2 responses to “Mrs. Parkington (1944)”

  1. Miriam Gampel says:

    I disagree with you.I don’t have the knowledge or memory for studio history, that you obviously have, but I know what I love and what is good cinema and what is less good. I appreciate early attempts and love observing how directors and studios had to feel their way with a great talent and try different roles, leading men and makeup and costumes to finally find the right way to show a star at his or her best.
    I just watched the early Lubitsch The Love Parade and I have a copy of Love Me Tonight which I have watched dozens of times.
    It seems that it took a while for the studio and director to know what to do with Jeanette MacDonald, and they did it in The Merry Widow, to me a perfect musical. I can’t watch it enough.
    Chevalier is a delight. They work together like a charm.
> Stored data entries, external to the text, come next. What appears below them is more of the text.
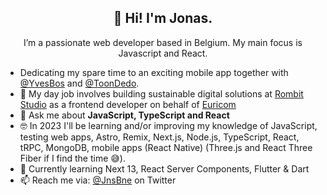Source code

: <h2 align="center">👋 Hi! I'm Jonas.</h2>
<p align="center">I’m a passionate web developer based in Belgium. My main focus is Javascript and React.</p>

- Dedicating my spare time to an exciting mobile app together with [@YvesBos](https://github.com/YvesBos) and [@ToonDedo](https://github.com/toondedo).
- 🔭 My day job involves building sustainable digital solutions at [Rombit Studio](https://rombit.studio/) as a frontend developer on behalf of [Euricom](https://www.euri.com/)
- 💬 Ask me about **JavaScript, TypeScript and React**
- 🤓 In 2023 I'll be learning and/or improving my knowledge of JavaScript, testing web apps, Astro, Remix, Next.js, Node.js, TypeScript, React, tRPC, MongoDB, mobile apps (React Native) (Three.js and React Three Fiber if I find the time 😅).
- 🌱 Currently learning Next 13, React Server Components, Flutter & Dart
- 📫 Reach me via: [@JnsBne](https://twitter.com/jnsbne) on Twitter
    But I love her with Nelson Eddy in Naughty Marietta, Rose Marie. I don’t see her as wooden or plastic. She was charming, melodious, beautiful.
    I believe that she had a good operatic voice, proven by the Tosca scene in Rose Marie.She could have sung at the Met. There was nothing plastic in that performance.
    Nelson Eddy and Jeannette MacDonald were perfectly matched in life and on the screen. The love between them is obvious.
    Their personal story is very romantic and very sad.There is a fascinating biography about them.
    Naughty Marietta is a delight.
    Chevalier was a genius and a charmer, embodying the French culture for the American audience.Jeanette MacDonald too had a Continental quality to her acting.
    Irene Dunne was wonderful. I love her singing and dancing in Showboat.She sang beautifully and was an interesting type.( But her voice was not on the level of a Jeanette MacDonald).
    Yes, Irene Dunne was so much more versatile than Greer Garson. It’s unfair to compare them. They are all so different. Very different beauty and talents. But all
    magnificent in their own ways.
    They gave us so much.

  2. Caren Feldman says:

    Thank you for your comments, Miriam. Whether we agree or not with the ideas of the note-writer, it’s always good to see that these notes give us food-for-thought.

    Cam Tolton, the note-writer, is still involved with TFS and although he doesn’t know very much about Jeanette MacDonald’s personal life, he had this to say:

    “Of course, everyone has his or her own favourite performers. And also their own opinions.

    I know that when we saw THE MERRY WIDOW in Hollywood at a TCM festival a couple of years ago, the J. MacDonald fans in the audience were uncontrollable, as were the Chevalier fans – – and the Una Merkel fans. What a crowd that was in the Egyptian Theatre! It is a marvellous movie! But I would insist that it is still more of a Lubitsch film than an MGM film. In its wit and sophistication. The later operettas sans Lubitsch are the ones that I have expressed admittedly personal objections to. Nobody is denying the talent of Jeanette MacDonald. Or of either Greer Garson or of Irene Dunne. It is MGM that had a closed mind about so many of their performers and their film plots and style.

    Mary Astor as an example, early on in her career, gave zippy performances in films like MIDNIGHT and THE PALM BEACH STORY at Paramount or THE MALTESE FALCON and THE GREAT LIE at Warner Brothers. Look what MGM did with that talent: they shifted her into the bland mother roles in MEET ME IN ST. LOUIS and LITTLE WOMEN! Of course, she showed them all up when she later escaped into roles in DESERT FURY and RETURN TO PEYTON PLACE. If these roles were not showy to start with, she made them so.

    I suspect that our letter-writer prefers MGM to RKO, for instance And so be it.”

    With his response, it’s nice to know that there are many different takes and thoughts on vintage film in particular, and we appreciate hearing your point-of-view.